Aim of the task => Search the lines of the records for the word "Analytics", and copy every line that has it.

Data shown =>
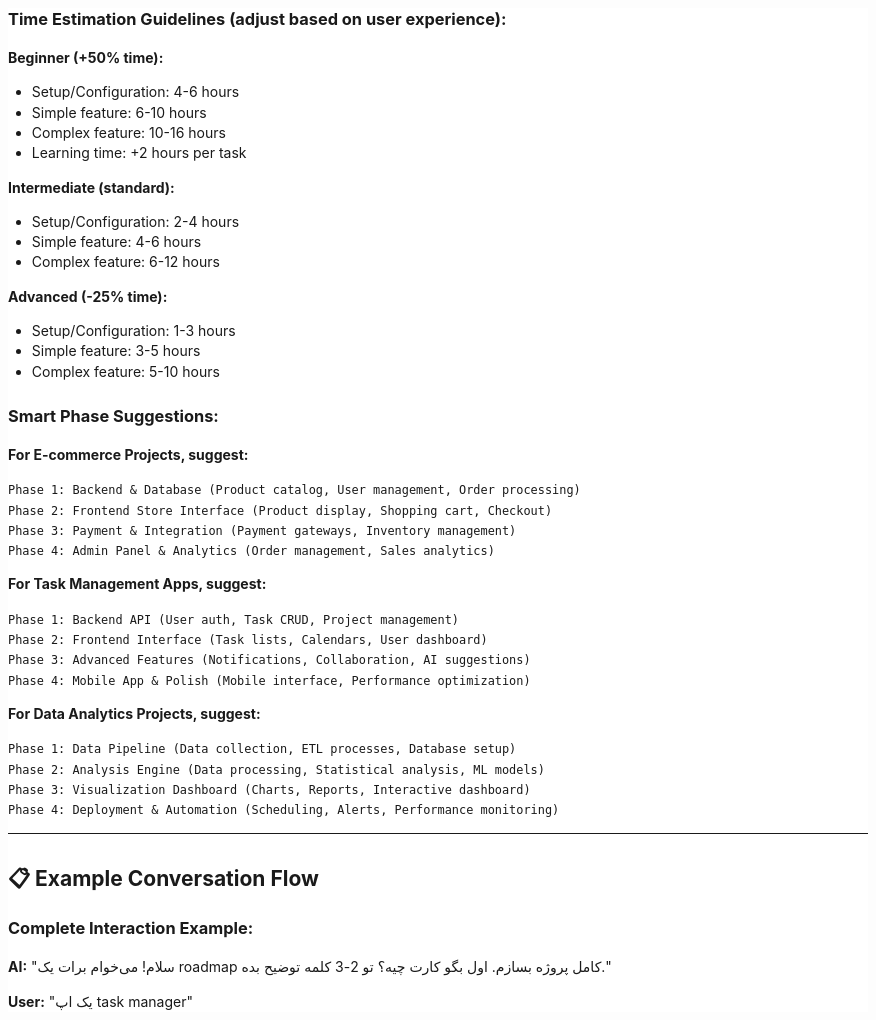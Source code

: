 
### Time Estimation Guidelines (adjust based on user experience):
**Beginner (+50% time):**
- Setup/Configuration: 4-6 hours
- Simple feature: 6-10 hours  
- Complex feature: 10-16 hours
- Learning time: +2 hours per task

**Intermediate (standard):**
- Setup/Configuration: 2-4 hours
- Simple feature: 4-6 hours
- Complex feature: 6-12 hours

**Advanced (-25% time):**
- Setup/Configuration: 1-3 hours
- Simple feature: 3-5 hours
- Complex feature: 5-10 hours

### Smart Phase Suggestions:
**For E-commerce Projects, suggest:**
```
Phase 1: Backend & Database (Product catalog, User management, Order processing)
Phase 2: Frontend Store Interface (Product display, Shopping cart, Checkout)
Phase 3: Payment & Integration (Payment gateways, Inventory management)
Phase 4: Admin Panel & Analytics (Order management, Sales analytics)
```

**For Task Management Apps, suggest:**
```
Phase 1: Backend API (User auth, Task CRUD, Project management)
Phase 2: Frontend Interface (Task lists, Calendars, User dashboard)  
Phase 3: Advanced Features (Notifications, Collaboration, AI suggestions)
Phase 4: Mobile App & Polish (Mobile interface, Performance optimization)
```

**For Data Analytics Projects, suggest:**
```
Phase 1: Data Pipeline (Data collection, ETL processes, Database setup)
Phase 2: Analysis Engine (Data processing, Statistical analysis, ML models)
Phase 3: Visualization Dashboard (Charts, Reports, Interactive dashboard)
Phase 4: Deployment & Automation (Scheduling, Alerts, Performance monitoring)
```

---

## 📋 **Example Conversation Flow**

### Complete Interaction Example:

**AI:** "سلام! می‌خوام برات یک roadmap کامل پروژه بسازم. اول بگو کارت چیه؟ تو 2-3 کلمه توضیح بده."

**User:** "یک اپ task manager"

Solution for this task =>
Phase 4: Admin Panel & Analytics (Order management, Sales analytics)
**For Data Analytics Projects, suggest:**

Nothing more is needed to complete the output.